Record excerpts:
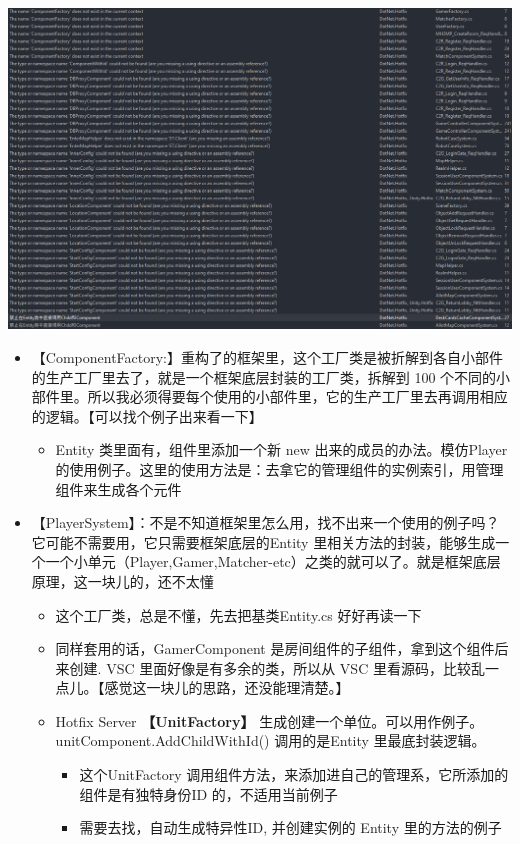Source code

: \documentclass[9pt, b5paper]{article}
\begin{document}
\includegraphics[width=.9\linewidth]{./pic/et4_20230616_165750.png}
\begin{itemize}
\item 【ComponentFactory:】重构了的框架里，这个工厂类是被折解到各自小部件的生产工厂里去了，就是一个框架底层封装的工厂类，拆解到 100 个不同的小部件里。所以我必须得要每个使用的小部件里，它的生产工厂里去再调用相应的逻辑。【可以找个例子出来看一下】
\begin{itemize}
\item Entity 类里面有，组件里添加一个新 new 出来的成员的办法。模仿Player 的使用例子。这里的使用方法是：去拿它的管理组件的实例索引，用管理组件来生成各个元件
\end{itemize}
\item 【PlayerSystem】：不是不知道框架里怎么用，找不出来一个使用的例子吗？它可能不需要用，它只需要框架底层的Entity 里相关方法的封装，能够生成一个一个小单元（Player,Gamer,Matcher-etc）之类的就可以了。就是框架底层原理，这一块儿的，还不太懂
\begin{itemize}
\item 这个工厂类，总是不懂，先去把基类Entity.cs 好好再读一下
\item 同样套用的话，GamerComponent 是房间组件的子组件，拿到这个组件后来创建. VSC 里面好像是有多余的类，所以从 VSC 里看源码，比较乱一点儿。【感觉这一块儿的思路，还没能理清楚。】
\item Hotfix Server \textbf{【UnitFactory】} 生成创建一个单位。可以用作例子。unitComponent.AddChildWithId() 调用的是Entity 里最底封装逻辑。
\begin{itemize}
\item 这个UnitFactory 调用组件方法，来添加进自己的管理系，它所添加的组件是有独特身份ID 的，不适用当前例子
\item 需要去找，自动生成特异性ID, 并创建实例的 Entity 里的方法的例子
\end{itemize}

\end{itemize}
\end{itemize}
\end{document}
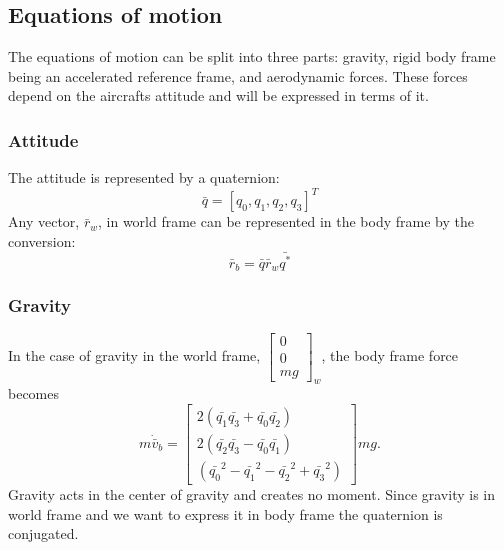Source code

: \subsection{Equations of motion}

The equations of motion can be split into three parts: gravity, rigid body frame being an accelerated reference frame, and aerodynamic forces.
These forces depend on the aircrafts attitude and will be expressed in terms of it.

\subsubsection{Attitude}
The attitude is represented by a quaternion:
\begin{equation}
\bar{q} = [q_0, q_1, q_2, q_3]^T
\end{equation}
Any vector, $\bar{r}_w$, in world frame can be represented in the body frame by the conversion:
\begin{equation}
    \bar{r}_b = \bar{q} \bar{r}_w \bar{q^*}
\end{equation}

\subsubsection{Gravity}
In the case of gravity in the world frame, $\left[\begin{smallmatrix}0\\0\\mg\end{smallmatrix}\right]_w$, the body frame force becomes
\begin{equation}
m \dot{\bar{v}}_b = \left[ \begin{matrix}
    2 (\bar{q_1} \bar{q_3} + \bar{q_0} \bar{q_2})  \\
    2 (\bar{q_2} \bar{q_3} - \bar{q_0} \bar{q_1})  \\
    (\bar{q_0}^2 - \bar{q_1}^2 - \bar{q_2}^2 + \bar{q_3}^2) 
    \end{matrix} \right] m g .
\end{equation}
Gravity acts in the center of gravity and creates no moment.
Since gravity is in world frame and we want to express it in body frame the quaternion is conjugated.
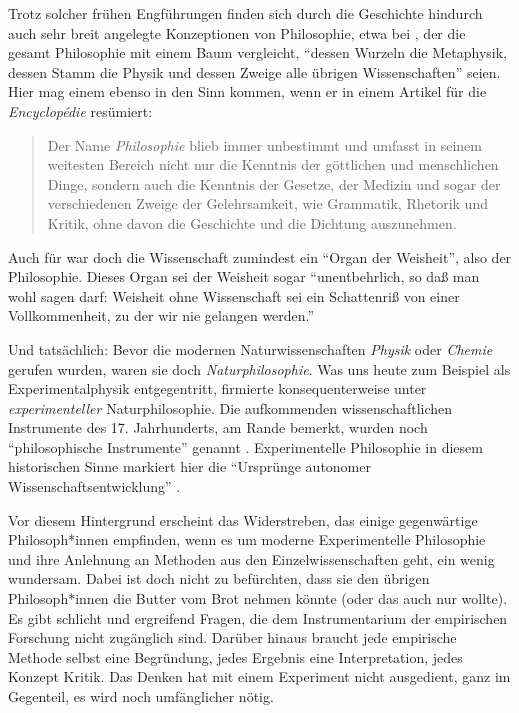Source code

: \documentclass[justified,nobib,nohyper,symmetric,twoside]{tufte-book}
\begin{document}
Trotz solcher frühen Engführungen finden sich durch die Geschichte hindurch auch sehr breit angelegte Konzeptionen von Philosophie, etwa bei \citet[S.~XLII]{descartes_prinzipien_1992}, der die gesamt Philosophie mit einem Baum vergleicht, \enquote{dessen Wurzeln die Metaphysik, dessen Stamm die Physik und dessen Zweige alle übrigen Wissenschaften} seien.
Hier mag einem ebenso \citet[S.~394]{diderot_philosophie_1961} in den Sinn kommen, wenn er in einem Artikel für die \textit{Encyclopédie} resümiert:

\begin{quote}
   Der Name \textit{Philosophie} blieb immer unbestimmt und umfasst in seinem weitesten Bereich nicht nur die Kenntnis der göttlichen und menschlichen Dinge, sondern auch die Kenntnis der Gesetze, der Medizin und sogar der verschiedenen Zweige der Gelehrsamkeit, wie Grammatik, Rhetorik und Kritik, ohne davon die Geschichte und die Dichtung auszunehmen.
\end{quote}

\noindent Auch für \citet[S.~349]{kant_logik_1838} war doch die Wissenschaft zumindest ein \enquote{Organ der Weisheit}, also der Philosophie.
Dieses Organ sei der Weisheit sogar \enquote{unentbehrlich, so daß man wohl sagen darf: Weisheit ohne Wissenschaft sei ein Schattenriß von einer Vollkommenheit, zu der wir nie gelangen werden.}

Und tatsächlich: Bevor die modernen Naturwissenschaften \textit{Physik} oder \textit{Chemie} gerufen wurden, waren sie doch \textit{Naturphilosophie}.
Was uns heute zum Beispiel als Experimentalphysik entgegentritt, firmierte konsequenterweise unter \textit{experimenteller} Naturphilosophie.
Die aufkommenden wissenschaftlichen Instrumente des 17. Jahrhunderts, am Rande bemerkt, wurden noch \enquote{philosophische Instrumente} genannt \citep[S.~4]{zuidervaart_cabinets_2013}.
Experimentelle Philosophie in diesem historischen Sinne markiert hier die \enquote{Ursprünge autonomer Wissenschaftsentwicklung} \citep{boehme_experimentelle_1977}.

Vor diesem Hintergrund erscheint das Widerstreben, das einige gegenwärtige Philosoph*innen empfinden, wenn es um moderne Experimentelle Philosophie und ihre Anlehnung an Methoden aus den Einzelwissenschaften geht, ein wenig wundersam.
Dabei ist doch nicht zu befürchten, dass sie den übrigen Philosoph*innen die Butter vom Brot nehmen könnte (oder das auch nur wollte).
Es gibt schlicht und ergreifend Fragen, die dem Instrumentarium der empirischen Forschung nicht zugänglich sind.
Darüber hinaus braucht jede empirische Methode selbst eine Begründung, jedes Ergebnis eine Interpretation, jedes Konzept Kritik.
Das Denken hat mit einem Experiment nicht ausgedient, ganz im Gegenteil, es wird noch umfänglicher nötig.
\end{document}
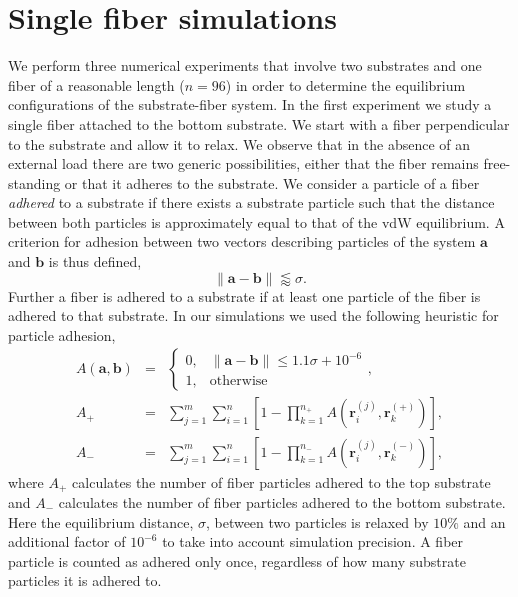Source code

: \chapter{Single fiber simulations} \label{chap:three}

We perform three numerical experiments that involve two substrates and one fiber of a reasonable length ($n=96$) in order to determine the equilibrium configurations of the substrate-fiber system. In the first experiment we study a single fiber attached to the bottom substrate. We start with a fiber perpendicular to the substrate and allow it to relax. We observe that in the absence of an external load there are two generic possibilities, either that the fiber remains free-standing or that it adheres to the substrate. We consider a particle of a fiber \textit{adhered} to a substrate if there exists a substrate particle such that the distance between both particles is approximately equal to that of the vdW equilibrium. A criterion for adhesion between two vectors describing particles of the system $\textbf{a}$ and $\textbf{b}$ is thus defined, 
\begin{equation} \label{eqn:criterion}
	\|\textbf{a} - \textbf{b}\| \lessapprox \sigma.
\end{equation}
Further a fiber is adhered to a substrate if at least one particle of the fiber is adhered to that substrate. In our simulations we used the following heuristic for particle adhesion, 
\begin{eqnarray} \label{eqn:adhesion}
	A(\textbf{a}, \textbf{b}) &=& \left\{ 
		\begin{array}{ll}
			0, & \|\textbf{a} - \textbf{b}\| \leq 1.1 \sigma + 10^{-6}\\
			1, & \mbox{otherwise}
		\end{array}
		\right. ,  \\
	A_+ &=& \sum_{j=1}^{m} \sum_{i=1}^{n} \left[ 1 - \prod_{k=1}^{n_+} A(\textbf{r}_i^{(j)},\textbf{r}_k^{(+)}) \right], \label{eqn:adhesion:top} \\ 
	A_- &=& \sum_{j=1}^{m} \sum_{i=1}^{n} \left[ 1 - \prod_{k=1}^{n_-} A(\textbf{r}_i^{(j)},\textbf{r}_k^{(-)}) \right], \label{eqn:adhesion:bottom}
\end{eqnarray}
where $A_+$ calculates the number of fiber particles adhered to the top substrate and $A_-$ calculates the number of fiber particles adhered to the bottom substrate.
Here the equilibrium distance, $\sigma$, between two particles is relaxed by $10\%$ and an additional factor of $10^{-6}$ to take into account simulation precision.
A fiber particle is counted as adhered only once, regardless of how many substrate particles it is adhered to.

Task item: Give the lines again word for word, from the start of the records to the line holding "Gravity acts in", both included, and leave out any picture.

Exercise solution:
Source code

: \documentclass[9pt, b5paper]{article}
\begin{document}
\includegraphics[width=.9\linewidth]{./pic/et4_20230616_165750.png}
\begin{itemize}
\item 【ComponentFactory:】重构了的框架里，这个工厂类是被折解到各自小部件的生产工厂里去了，就是一个框架底层封装的工厂类，拆解到 100 个不同的小部件里。所以我必须得要每个使用的小部件里，它的生产工厂里去再调用相应的逻辑。【可以找个例子出来看一下】
\begin{itemize}
\item Entity 类里面有，组件里添加一个新 new 出来的成员的办法。模仿Player 的使用例子。这里的使用方法是：去拿它的管理组件的实例索引，用管理组件来生成各个元件
\end{itemize}
\item 【PlayerSystem】：不是不知道框架里怎么用，找不出来一个使用的例子吗？它可能不需要用，它只需要框架底层的Entity 里相关方法的封装，能够生成一个一个小单元（Player,Gamer,Matcher-etc）之类的就可以了。就是框架底层原理，这一块儿的，还不太懂
\begin{itemize}
\item 这个工厂类，总是不懂，先去把基类Entity.cs 好好再读一下
\item 同样套用的话，GamerComponent 是房间组件的子组件，拿到这个组件后来创建. VSC 里面好像是有多余的类，所以从 VSC 里看源码，比较乱一点儿。【感觉这一块儿的思路，还没能理清楚。】
\item Hotfix Server \textbf{【UnitFactory】} 生成创建一个单位。可以用作例子。unitComponent.AddChildWithId() 调用的是Entity 里最底封装逻辑。
\begin{itemize}
\item 这个UnitFactory 调用组件方法，来添加进自己的管理系，它所添加的组件是有独特身份ID 的，不适用当前例子
\item 需要去找，自动生成特异性ID, 并创建实例的 Entity 里的方法的例子
\end{itemize}

\end{itemize}
\end{itemize}
\end{document}
Source code

: \subsection{Equations of motion}

The equations of motion can be split into three parts: gravity, rigid body frame being an accelerated reference frame, and aerodynamic forces.
These forces depend on the aircrafts attitude and will be expressed in terms of it.

\subsubsection{Attitude}
The attitude is represented by a quaternion:
\begin{equation}
\bar{q} = [q_0, q_1, q_2, q_3]^T
\end{equation}
Any vector, $\bar{r}_w$, in world frame can be represented in the body frame by the conversion:
\begin{equation}
    \bar{r}_b = \bar{q} \bar{r}_w \bar{q^*}
\end{equation}

\subsubsection{Gravity}
In the case of gravity in the world frame, $\left[\begin{smallmatrix}0\\0\\mg\end{smallmatrix}\right]_w$, the body frame force becomes
\begin{equation}
m \dot{\bar{v}}_b = \left[ \begin{matrix}
    2 (\bar{q_1} \bar{q_3} + \bar{q_0} \bar{q_2})  \\
    2 (\bar{q_2} \bar{q_3} - \bar{q_0} \bar{q_1})  \\
    (\bar{q_0}^2 - \bar{q_1}^2 - \bar{q_2}^2 + \bar{q_3}^2) 
    \end{matrix} \right] m g .
\end{equation}
Gravity acts in the center of gravity and creates no moment.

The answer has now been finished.